Devoxx Poland 2019
from Monday 24 June to Wednesday 26 June 2019.
James has worked in software delivery since the 1990s when TDD was something you studied but never did, pipelines were for carrying oil and Agile and Lean were words you used to describe athletes.
James worked in a startup for 9 years where he learnt about Agile transformations and breaking up the monolith the hard way, through bitter experience. In 2015 he started a new life as a ThoughtWorks consultant and now finds himself disappointed, shocked and delighted in almost equal measure every day.
See also https://www.jamesbirnie.com
When we talk about architecture in software, what does it mean? If you ask 10 technology professionals "what is architecture?", you get about 15 different answers.
Sometimes an organisation (usually one crippled by legacy software, legacy business structure, legacy methodologies and legacy culture) has a role called "enterprise architect". This role is almost always counter productive. Instead of planning how to deliver value through new software and structures the prevailing culture forces this role to perpetuate the legacy in all of its forms. At best this places constraints on teams by telling them how to use existing systems to extract new value. At worst this culture actively obstructs new value by only telling delivery teams what they CAN'T do.
So how should we view architecture and architects? How should we understand, and measure, our architecture and how can we make sure that our architects both add value and help value to be added? In this talk I'll explain how modern architecture and architects should work, based on our experience of helping complex organisations to move away from their legacy culture and systems.
Do you practice TDD? What about BDD? What about H (Hypothesis) DD?

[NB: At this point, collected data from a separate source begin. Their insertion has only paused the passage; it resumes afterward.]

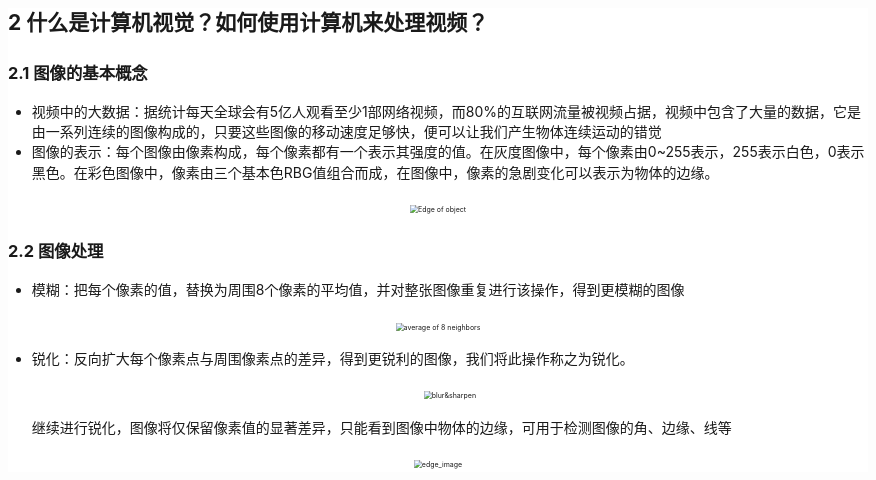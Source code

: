

## 2 什么是计算机视觉？如何使用计算机来处理视频？

### 2.1 图像的基本概念

- 视频中的大数据：据统计每天全球会有5亿人观看至少1部网络视频，而80%的互联网流量被视频占据，视频中包含了大量的数据，它是由一系列连续的图像构成的，只要这些图像的移动速度足够快，便可以让我们产生物体连续运动的错觉
- 图像的表示：每个图像由像素构成，每个像素都有一个表示其强度的值。在灰度图像中，每个像素由0~255表示，255表示白色，0表示黑色。在彩色图像中，像素由三个基本色RBG值组合而成，在图像中，像素的急剧变化可以表示为物体的边缘。

<div>			
    <center>	<!--将图片和文字居中-->
    <img src="./res/edge of object.png"
         alt="Edge of object"
         style="zoom:0.5"/>
    <br>		<!--换行-->
    <!--标题-->
    </center>
</div>

### 2.2 图像处理 

- 模糊：把每个像素的值，替换为周围8个像素的平均值，并对整张图像重复进行该操作，得到更模糊的图像

<div>			
    <center>	<!--将图片和文字居中-->
    <img src="./res/average of 8 neighbors.png"
         alt="average of 8 neighbors"
         style="zoom:0.5"/>
    <br>		<!--换行-->
    <!--标题-->
    </center>
</div>

- 锐化：反向扩大每个像素点与周围像素点的差异，得到更锐利的图像，我们将此操作称之为锐化。

  <div>			
      <center>	<!--将图片和文字居中-->
      <img src="./res/blur&sharpen.png"
           alt="blur&sharpen"
           style="zoom:0.5"/>
      <br>		<!--换行-->
      <!--标题-->
      </center>
  </div>

  继续进行锐化，图像将仅保留像素值的显著差异，只能看到图像中物体的边缘，可用于检测图像的角、边缘、线等

<div>			
    <center>	<!--将图片和文字居中-->
    <img src="./res/edge_image.png"
         alt="edge_image"
         style="zoom:0.5"/>
    <br>		<!--换行-->
    <!--标题-->
    </center>
</div>
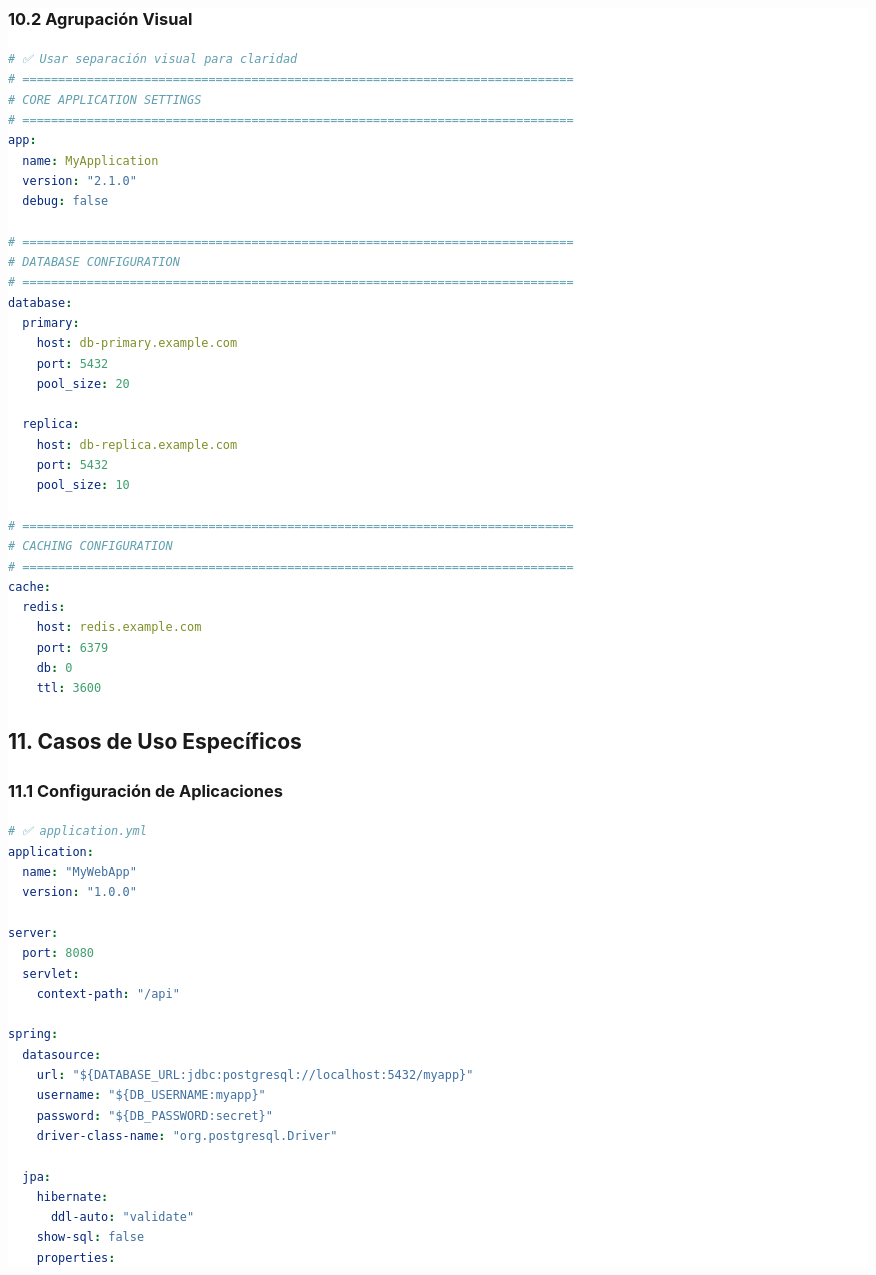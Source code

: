 
### 10.2 Agrupación Visual
```yaml
# ✅ Usar separación visual para claridad
# =============================================================================
# CORE APPLICATION SETTINGS
# =============================================================================
app:
  name: MyApplication
  version: "2.1.0"
  debug: false

# =============================================================================
# DATABASE CONFIGURATION
# =============================================================================
database:
  primary:
    host: db-primary.example.com
    port: 5432
    pool_size: 20
  
  replica:
    host: db-replica.example.com
    port: 5432
    pool_size: 10

# =============================================================================
# CACHING CONFIGURATION
# =============================================================================
cache:
  redis:
    host: redis.example.com
    port: 6379
    db: 0
    ttl: 3600
```

## 11. **Casos de Uso Específicos**

### 11.1 Configuración de Aplicaciones
```yaml
# ✅ application.yml
application:
  name: "MyWebApp"
  version: "1.0.0"
  
server:
  port: 8080
  servlet:
    context-path: "/api"
  
spring:
  datasource:
    url: "${DATABASE_URL:jdbc:postgresql://localhost:5432/myapp}"
    username: "${DB_USERNAME:myapp}"
    password: "${DB_PASSWORD:secret}"
    driver-class-name: "org.postgresql.Driver"
  
  jpa:
    hibernate:
      ddl-auto: "validate"
    show-sql: false
    properties:
```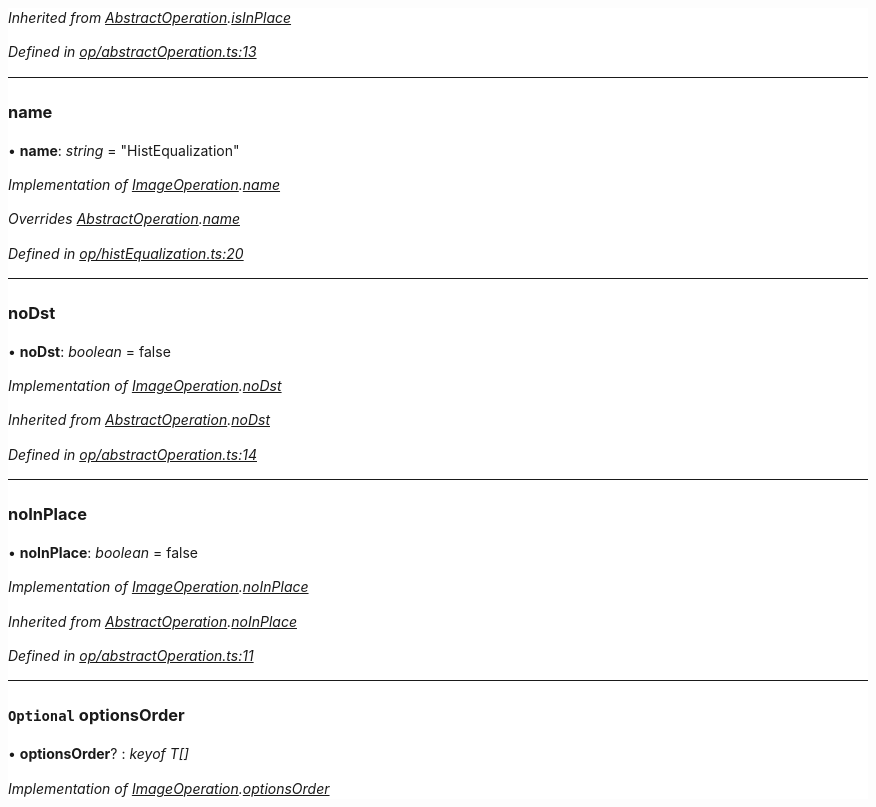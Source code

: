 *Inherited from [AbstractOperation](_op_abstractoperation_.abstractoperation.md).[isInPlace](_op_abstractoperation_.abstractoperation.md#isinplace)*

*Defined in [op/abstractOperation.ts:13](https://github.com/cancerberoSgx/mirada/blob/3544b58/ojos/src/op/abstractOperation.ts#L13)*

___

###  name

• **name**: *string* = "HistEqualization"

*Implementation of [ImageOperation](../interfaces/_op_types_.imageoperation.md).[name](../interfaces/_op_types_.imageoperation.md#name)*

*Overrides [AbstractOperation](_op_abstractoperation_.abstractoperation.md).[name](_op_abstractoperation_.abstractoperation.md#abstract-name)*

*Defined in [op/histEqualization.ts:20](https://github.com/cancerberoSgx/mirada/blob/3544b58/ojos/src/op/histEqualization.ts#L20)*

___

###  noDst

• **noDst**: *boolean* = false

*Implementation of [ImageOperation](../interfaces/_op_types_.imageoperation.md).[noDst](../interfaces/_op_types_.imageoperation.md#nodst)*

*Inherited from [AbstractOperation](_op_abstractoperation_.abstractoperation.md).[noDst](_op_abstractoperation_.abstractoperation.md#nodst)*

*Defined in [op/abstractOperation.ts:14](https://github.com/cancerberoSgx/mirada/blob/3544b58/ojos/src/op/abstractOperation.ts#L14)*

___

###  noInPlace

• **noInPlace**: *boolean* = false

*Implementation of [ImageOperation](../interfaces/_op_types_.imageoperation.md).[noInPlace](../interfaces/_op_types_.imageoperation.md#noinplace)*

*Inherited from [AbstractOperation](_op_abstractoperation_.abstractoperation.md).[noInPlace](_op_abstractoperation_.abstractoperation.md#noinplace)*

*Defined in [op/abstractOperation.ts:11](https://github.com/cancerberoSgx/mirada/blob/3544b58/ojos/src/op/abstractOperation.ts#L11)*

___

### `Optional` optionsOrder

• **optionsOrder**? : *keyof T[]*

*Implementation of [ImageOperation](../interfaces/_op_types_.imageoperation.md).[optionsOrder](../interfaces/_op_types_.imageoperation.md#optional-optionsorder)*
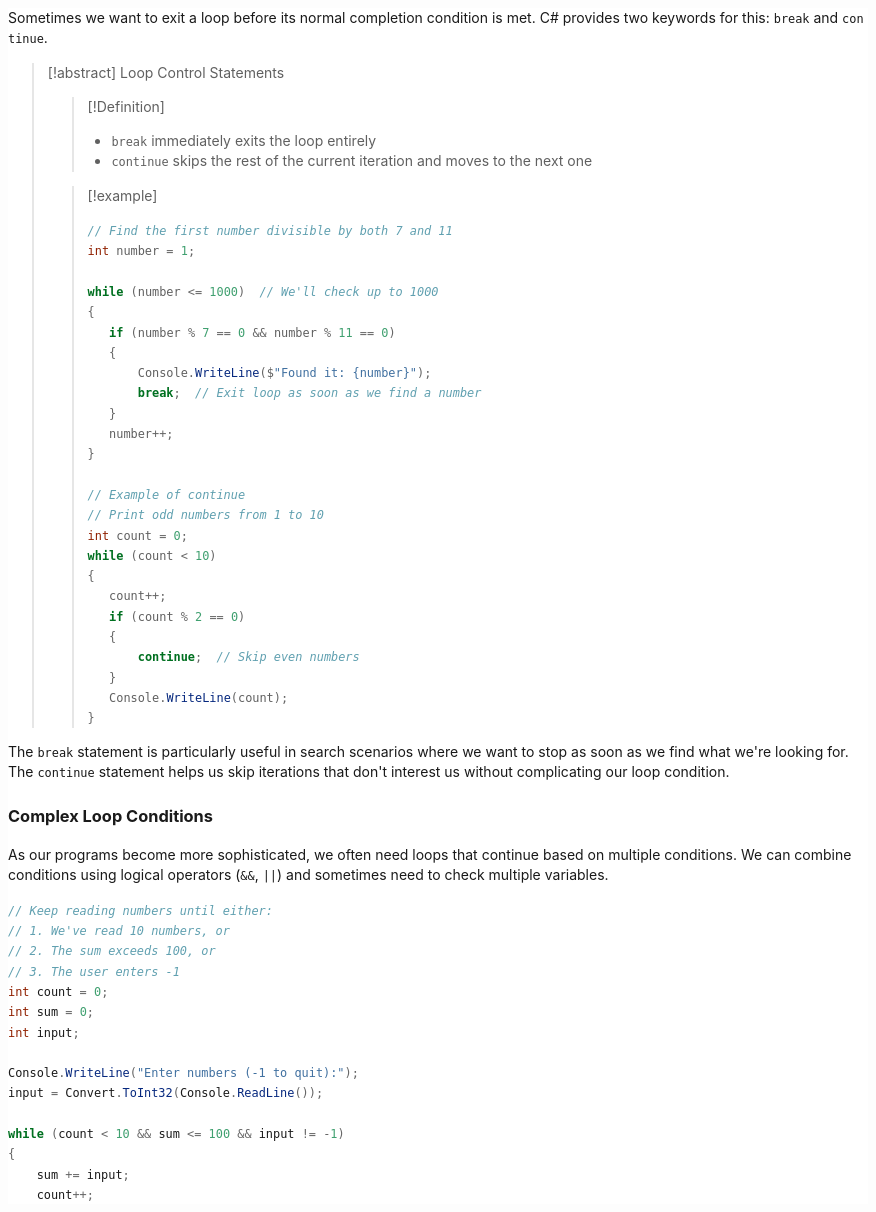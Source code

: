 Sometimes we want to exit a loop before its normal completion condition is met. C# provides two keywords for this: `break` and `continue`.

>[!abstract] Loop Control Statements
>
>>[!Definition]
>>
>>- `break` immediately exits the loop entirely
>>- `continue` skips the rest of the current iteration and moves to the next one
>
>>[!example]
>>```csharp
>>// Find the first number divisible by both 7 and 11
>>int number = 1;
>>
>>while (number <= 1000)  // We'll check up to 1000
>>{
>>    if (number % 7 == 0 && number % 11 == 0)
>>    {
>>        Console.WriteLine($"Found it: {number}");
>>        break;  // Exit loop as soon as we find a number
>>    }
>>    number++;
>>}
>>
>>// Example of continue
>>// Print odd numbers from 1 to 10
>>int count = 0;
>>while (count < 10)
>>{
>>    count++;
>>    if (count % 2 == 0)
>>    {
>>        continue;  // Skip even numbers
>>    }
>>    Console.WriteLine(count);
>>}
>>```

The `break` statement is particularly useful in search scenarios where we want to stop as soon as we find what we're looking for. The `continue` statement helps us skip iterations that don't interest us without complicating our loop condition.

### Complex Loop Conditions

As our programs become more sophisticated, we often need loops that continue based on multiple conditions. We can combine conditions using logical operators (`&&`, `||`) and sometimes need to check multiple variables.

```csharp
// Keep reading numbers until either:
// 1. We've read 10 numbers, or
// 2. The sum exceeds 100, or
// 3. The user enters -1
int count = 0;
int sum = 0;
int input;

Console.WriteLine("Enter numbers (-1 to quit):");
input = Convert.ToInt32(Console.ReadLine());

while (count < 10 && sum <= 100 && input != -1)
{
    sum += input;
    count++;
```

Did you know that SDD (Stackoverflow Driven Development) is a thing? What about Fowler Driven Development or Marketing Driven Development?
I spent some time working with some colleagues on the A to Z of *DD. The result was a full alphabet of things that at least one of us had experienced during our careers. Some serious, some less so, some good, some undeniably indifferent to bad to plain stupid.
But out of all of this I wondered what should REALLY drive our development? In this lightning trip around the alphabet of absurdity I will tell you the one guiding principal that we should all stick to when deciding what should drive our development.